Menurutnya, setidaknya ada enam peristiwa serius yang menunjukkan adanya upaya sistematis untuk membungkam kebebasan pers. Bentuknya pun beragam, mulai dari intimidasi, teror simbolik, hingga pembunuhan misterius. Yang lebih mencengangkan, beberapa di antaranya melibatkan aparat negara—mereka yang seharusnya menjadi pelindung masyarakat.
Insiden pertama tercatat pada 27 Februari 2025, ketika ajudan Panglima TNI Jenderal Agus Subiyanto diduga mengancam wartawan Kompas.com, Adhyasta Dirgantara.
Serangkaian teror berikutnya menimpa wartawan Tempo, Francisca Christy Rosana (Cica), yang menerima paket kepala babi pada 19 Maret dan bangkai tikus tiga hari kemudian. Tak hanya Cica, lima penyiar podcast Bocor Alus yang bekerja dengannya juga mendapat ancaman serupa.
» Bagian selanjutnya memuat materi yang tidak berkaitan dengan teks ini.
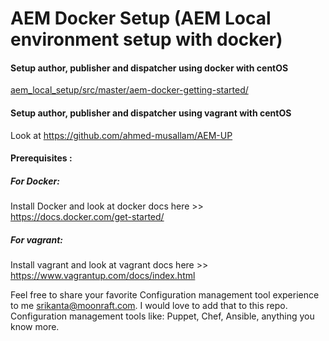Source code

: # AEM Docker Setup (AEM Local environment setup with docker)

#### Setup author, publisher and dispatcher using docker with centOS 
[aem_local_setup/src/master/aem-docker-getting-started/](aem-docker-getting-started/README.md)

#### Setup author, publisher and dispatcher using vagrant with centOS
Look at https://github.com/ahmed-musallam/AEM-UP

#### Prerequisites : 
##### For Docker:
Install Docker
and look at docker docs here >> https://docs.docker.com/get-started/
##### For vagrant:
Install vagrant 
and look at vagrant docs here >> https://www.vagrantup.com/docs/index.html

Feel free to share your favorite Configuration management tool experience to me srikanta@moonraft.com.
I would love to add that to this repo.
Configuration management tools like: Puppet, Chef, Ansible, anything you know more.

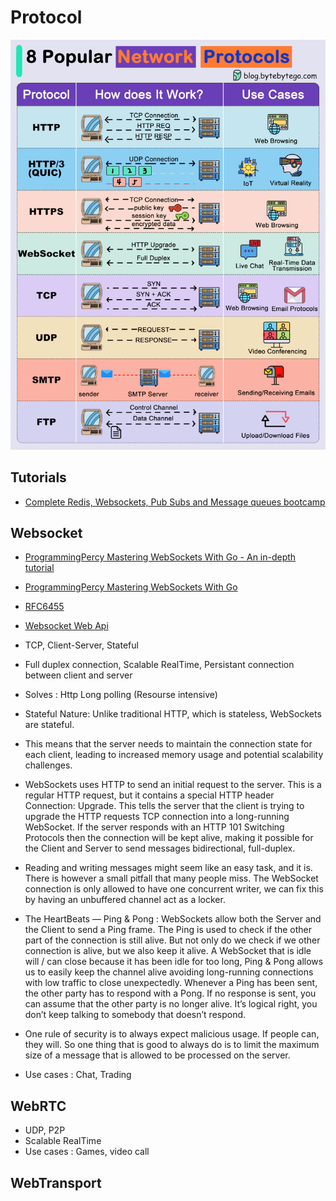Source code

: # Protocol

![img](img.gif)

## Tutorials

* [Complete Redis, Websockets, Pub Subs and Message queues bootcamp](https://www.youtube.com/watch?v=IJkYipYNEtI)

## Websocket

* [ProgrammingPercy Mastering WebSockets With Go - An in-depth tutorial](https://www.youtube.com/watch?v=pKpKv9MKN-E&ab_channel=ProgrammingPercy)
* [ProgrammingPercy Mastering WebSockets With Go](https://programmingpercy.tech/blog/mastering-websockets-with-go/)

* [RFC6455](https://www.rfc-editor.org/rfc/rfc6455)

* [Websocket Web Api](https://developer.mozilla.org/en-US/docs/Web/API/WebSocket)

* TCP, Client-Server, Stateful
* Full duplex connection,  Scalable RealTime, Persistant connection between client and server
* Solves : Http Long polling (Resourse intensive)

* Stateful Nature: Unlike traditional HTTP, which is stateless, WebSockets are stateful. 
* This means that the server needs to maintain the connection state for each client, leading to increased memory usage and potential scalability challenges.

* WebSockets uses HTTP to send an initial request to the server. This is a regular HTTP request, but it contains a special HTTP header Connection: Upgrade. This tells the server that the client is trying to upgrade the HTTP requests TCP connection into a long-running WebSocket. If the server responds with an HTTP 101 Switching Protocols then the connection will be kept alive, making it possible for the Client and Server to send messages bidirectional, full-duplex.
* Reading and writing messages might seem like an easy task, and it is. There is however a small pitfall that many people miss. The WebSocket connection is only allowed to have one concurrent writer, we can fix this by having an unbuffered channel act as a locker.
* The HeartBeats — Ping & Pong : WebSockets allow both the Server and the Client to send a Ping frame. The Ping is used to check if the other part of the connection is still alive. But not only do we check if we other connection is alive, but we also keep it alive. A WebSocket that is idle will / can close because it has been idle for too long, Ping & Pong allows us to easily keep the channel alive avoiding long-running connections with low traffic to close unexpectedly. Whenever a Ping has been sent, the other party has to respond with a Pong. If no response is sent, you can assume that the other party is no longer alive. It’s logical right, you don’t keep talking to somebody that doesn’t respond.
* One rule of security is to always expect malicious usage. If people can, they will. So one thing that is good to always do is to limit the maximum size of a message that is allowed to be processed on the server.

* Use cases : Chat, Trading

## WebRTC

*  UDP, P2P
* Scalable RealTime
* Use cases : Games, video call

## WebTransport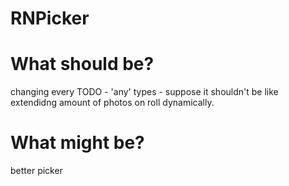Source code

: # RNPicker
# What should be?
changing every TODO - 'any' types - suppose it shouldn't be like
extendidng amount of photos on roll dynamically.

# What might be?
better picker
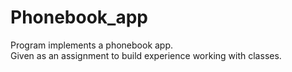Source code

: # Phonebook_app

Program implements a phonebook app.  
Given as an assignment to build experience working with classes.
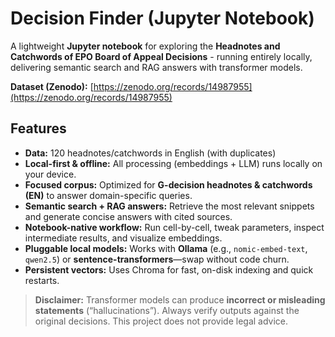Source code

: # Decision Finder (Jupyter Notebook)

A lightweight **Jupyter notebook** for exploring the **Headnotes and Catchwords of EPO Board of Appeal Decisions** - running entirely locally, delivering semantic search and RAG answers with transformer models.

**Dataset (Zenodo):** [https://zenodo.org/records/14987955](https://zenodo.org/records/14987955)

## Features
- **Data:** 120 headnotes/catchwords in English (with duplicates)
- **Local-first & offline:** All processing (embeddings + LLM) runs locally on your device.
- **Focused corpus:** Optimized for **G-decision headnotes & catchwords (EN)** to answer domain-specific queries.
- **Semantic search + RAG answers:** Retrieve the most relevant snippets and generate concise answers with cited sources.
- **Notebook-native workflow:** Run cell-by-cell, tweak parameters, inspect intermediate results, and visualize embeddings.
- **Pluggable local models:** Works with **Ollama** (e.g., `nomic-embed-text`, `qwen2.5`) or **sentence-transformers**—swap without code churn.
- **Persistent vectors:** Uses Chroma for fast, on-disk indexing and quick restarts.

> **Disclaimer:** Transformer models can produce **incorrect or misleading statements** (“hallucinations”). Always verify outputs against the original decisions. This project does not provide legal advice.

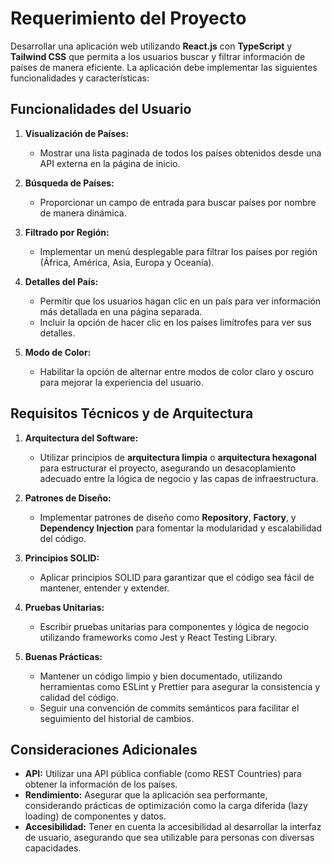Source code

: # Requerimiento del Proyecto

Desarrollar una aplicación web utilizando **React.js** con **TypeScript** y **Tailwind CSS** que permita a los usuarios buscar y filtrar información de países de manera eficiente. La aplicación debe implementar las siguientes funcionalidades y características:

## Funcionalidades del Usuario

1. **Visualización de Países:**

   - Mostrar una lista paginada de todos los países obtenidos desde una API externa en la página de inicio.

2. **Búsqueda de Países:**

   - Proporcionar un campo de entrada para buscar países por nombre de manera dinámica.

3. **Filtrado por Región:**

   - Implementar un menú desplegable para filtrar los países por región (África, América, Asia, Europa y Oceanía).

4. **Detalles del País:**

   - Permitir que los usuarios hagan clic en un país para ver información más detallada en una página separada.
   - Incluir la opción de hacer clic en los países limítrofes para ver sus detalles.

5. **Modo de Color:**
   - Habilitar la opción de alternar entre modos de color claro y oscuro para mejorar la experiencia del usuario.

## Requisitos Técnicos y de Arquitectura

1. **Arquitectura del Software:**

   - Utilizar principios de **arquitectura limpia** o **arquitectura hexagonal** para estructurar el proyecto, asegurando un desacoplamiento adecuado entre la lógica de negocio y las capas de infraestructura.

2. **Patrones de Diseño:**

   - Implementar patrones de diseño como **Repository**, **Factory**, y **Dependency Injection** para fomentar la modularidad y escalabilidad del código.

3. **Principios SOLID:**

   - Aplicar principios SOLID para garantizar que el código sea fácil de mantener, entender y extender.

4. **Pruebas Unitarias:**

   - Escribir pruebas unitarias para componentes y lógica de negocio utilizando frameworks como Jest y React Testing Library.

5. **Buenas Prácticas:**
   - Mantener un código limpio y bien documentado, utilizando herramientas como ESLint y Prettier para asegurar la consistencia y calidad del código.
   - Seguir una convención de commits semánticos para facilitar el seguimiento del historial de cambios.

## Consideraciones Adicionales

- **API:** Utilizar una API pública confiable (como REST Countries) para obtener la información de los países.
- **Rendimiento:** Asegurar que la aplicación sea performante, considerando prácticas de optimización como la carga diferida (lazy loading) de componentes y datos.
- **Accesibilidad:** Tener en cuenta la accesibilidad al desarrollar la interfaz de usuario, asegurando que sea utilizable para personas con diversas capacidades.
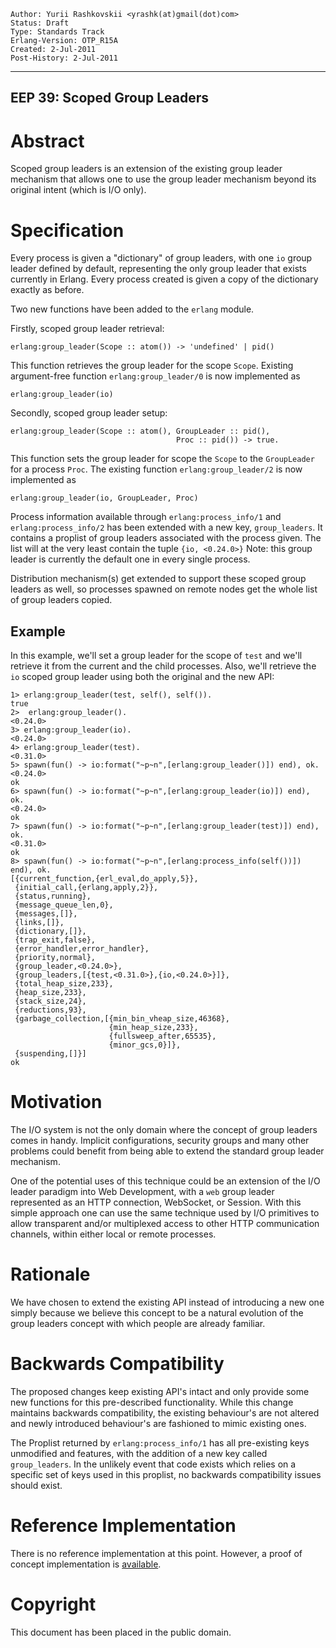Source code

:     Author: Yurii Rashkovskii <yrashk(at)gmail(dot)com>
    Status: Draft
    Type: Standards Track
    Erlang-Version: OTP_R15A
    Created: 2-Jul-2011
    Post-History: 2-Jul-2011
****
EEP 39: Scoped Group Leaders
----

Abstract
========

Scoped group leaders is an extension of the existing group leader
mechanism that allows one to use the group leader mechanism beyond
its original intent (which is I/O only).

Specification
=============

Every process is given a "dictionary" of group leaders, with one
`io` group leader defined by default, representing the only group
leader that exists currently in Erlang. Every process created is
given a copy of the dictionary exactly as before.

Two new functions have been added to the `erlang` module.

Firstly, scoped group leader retrieval:

    erlang:group_leader(Scope :: atom()) -> 'undefined' | pid()

This function retrieves the group leader for the scope `Scope`.  Existing
argument-free function `erlang:group_leader/0` is now implemented as

    erlang:group_leader(io)

Secondly, scoped group leader setup:

    erlang:group_leader(Scope :: atom(), GroupLeader :: pid(),
                                         Proc :: pid()) -> true.

This function sets the group leader for scope the `Scope` to the `GroupLeader`
for a process `Proc`.  The existing function `erlang:group_leader/2` is
now implemented as

    erlang:group_leader(io, GroupLeader, Proc)

Process information available through `erlang:process_info/1` and
`erlang:process_info/2` has been extended with a new key, `group_leaders`.
It contains a proplist of group leaders associated with the process given.
The list will at the very least contain the tuple `{io, <0.24.0>}`
Note: this group leader is currently the default one in every single process.

Distribution mechanism(s) get extended to support these scoped group leaders
as well, so processes spawned on remote nodes get the whole list of group
leaders copied.

Example
-------

In this example, we'll set a group leader for the scope of `test`
and we'll retrieve it from the current and the child processes.
Also, we'll retrieve the `io` scoped group leader using both the
original and the new API:

    1> erlang:group_leader(test, self(), self()).
    true
    2>  erlang:group_leader().
    <0.24.0>
    3> erlang:group_leader(io).
    <0.24.0>
    4> erlang:group_leader(test).
    <0.31.0>
    5> spawn(fun() -> io:format("~p~n",[erlang:group_leader()]) end), ok.
    <0.24.0>
    ok
    6> spawn(fun() -> io:format("~p~n",[erlang:group_leader(io)]) end), ok.
    <0.24.0>
    ok
    7> spawn(fun() -> io:format("~p~n",[erlang:group_leader(test)]) end), ok.
    <0.31.0>
    ok
    8> spawn(fun() -> io:format("~p~n",[erlang:process_info(self())]) end), ok.
    [{current_function,{erl_eval,do_apply,5}},
     {initial_call,{erlang,apply,2}},
     {status,running},
     {message_queue_len,0},
     {messages,[]},
     {links,[]},
     {dictionary,[]},
     {trap_exit,false},
     {error_handler,error_handler},
     {priority,normal},
     {group_leader,<0.24.0>},
     {group_leaders,[{test,<0.31.0>},{io,<0.24.0>}]},
     {total_heap_size,233},
     {heap_size,233},
     {stack_size,24},
     {reductions,93},
     {garbage_collection,[{min_bin_vheap_size,46368},
                          {min_heap_size,233},
                          {fullsweep_after,65535},
                          {minor_gcs,0}]},
     {suspending,[]}]
    ok

Motivation
==========

The I/O system is not the only domain where the concept of group leaders
comes in handy.  Implicit configurations, security groups and many other
problems could benefit from being able to extend the standard group leader
mechanism.

One of the potential uses of this technique could be an extension of the
I/O leader paradigm into Web Development, with a `web` group leader
represented as an HTTP connection, WebSocket, or Session.  With this simple
approach one can use the same technique used by I/O primitives to allow
transparent and/or multiplexed access to other HTTP communication channels,
within either local or remote processes.

Rationale
=========

We have chosen to extend the existing API instead of introducing a new one
simply because we believe this concept to be a natural evolution of the
group leaders concept with which people are already familiar.

Backwards Compatibility
=======================

The proposed changes keep existing API's intact and only provide some new
functions for this pre-described functionality.  While this change maintains
backwards compatibility, the existing behaviour's are not altered and newly
introduced behaviour's are fashioned to mimic existing ones.

The Proplist returned by `erlang:process_info/1` has all pre-existing keys
unmodified and features, with the addition of a new key called `group_leaders`.
In the unlikely event that code exists which relies on a specific set of keys
used in this proplist, no backwards compatibility issues should exist.

Reference Implementation
========================

There is no reference implementation at this point.  However, a proof
of concept implementation is [available][1].

[1]: https://github.com/spawngrid/otp/tree/group_leader_scope

Copyright
=========

This document has been placed in the public domain.

[EmacsVar]: <> "Local Variables:"
[EmacsVar]: <> "mode: indented-text"
[EmacsVar]: <> "indent-tabs-mode: nil"
[EmacsVar]: <> "sentence-end-double-space: t"
[EmacsVar]: <> "fill-column: 70"
[EmacsVar]: <> "coding: utf-8"
[EmacsVar]: <> "End:"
Namun, yang paling mengerikan terjadi pada 22 Maret 2025, ketika seorang jurnalis perempuan berinisial J menjadi korban femisida yang diduga dilakukan oleh oknum anggota TNI AL. Kejadian ini langsung menuai kecaman luas karena memperlihatkan bahwa kekerasan terhadap jurnalis telah mencapai titik ekstrem.
Setelah itu, pada 4 April 2025, wartawan berinisial SW ditemukan meninggal secara misterius di Hotel D’Paragon, Kebon Jeruk, Jakarta Barat. Aliansi Jurnalis Independen (AJI) menilai ada sejumlah kejanggalan dalam kematian ini yang perlu diselidiki secara serius.
Terakhir, pada 5 April 2025, sekelompok wartawan di Semarang menjadi korban pemukulan dan ancaman oleh ajudan Kapolri, yang semakin menegaskan pentingnya perlindungan terhadap profesi jurnalis.
Halimah menilai bahwa deretan kasus ini bukanlah kejadian terpisah, melainkan bagian dari pola ancaman sistematis terhadap kebebasan pers di Indonesia.
“Ini merupakan ancaman serius bagi kebebasan pers sebagai salah satu pilar demokrasi,” tegasnya.
Ia mengimbau agar seluruh kasus ini diusut tuntas secara transparan tanpa pandang bulu, termasuk yang melibatkan anggota militer atau kepolisian.
Halimah menekankan pentingnya membawa kasus yang melibatkan aparat TNI ke ranah peradilan umum, bukan hanya diselesaikan secara internal.
“Untuk kasus yang melibatkan ajudan Panglima TNI dan ajudan Kapolri, permintaan maaf saja tidak cukup. Mereka harus dicopot dan diproses secara hukum,” tambahnya.
Menjaga Nyala Demokrasi
Di akhir pernyataannya, Halimah mengingatkan bahwa keselamatan jurnalis adalah dasar penting untuk demokrasi yang sehat. Tanpa pers yang bebas dan aman, masyarakat akan kehilangan hak untuk mendapatkan informasi yang jujur, objektif, dan berimbang.
“Jika kebebasan pers terancam, yang terganggu bukan hanya profesi jurnalis, tetapi juga hak masyarakat untuk memperoleh informasi yang jujur dan berimbang,” pungkasnya.
Situasi ini menjadi peringatan keras bagi seluruh elemen bangsa. Dibutuhkan komitmen bersama, baik dari negara, institusi hukum, maupun masyarakat, untuk memastikan bahwa jurnalis dapat menjalankan tugasnya tanpa rasa takut—demi menjaga nyala demokrasi tetap hidup di Indonesia.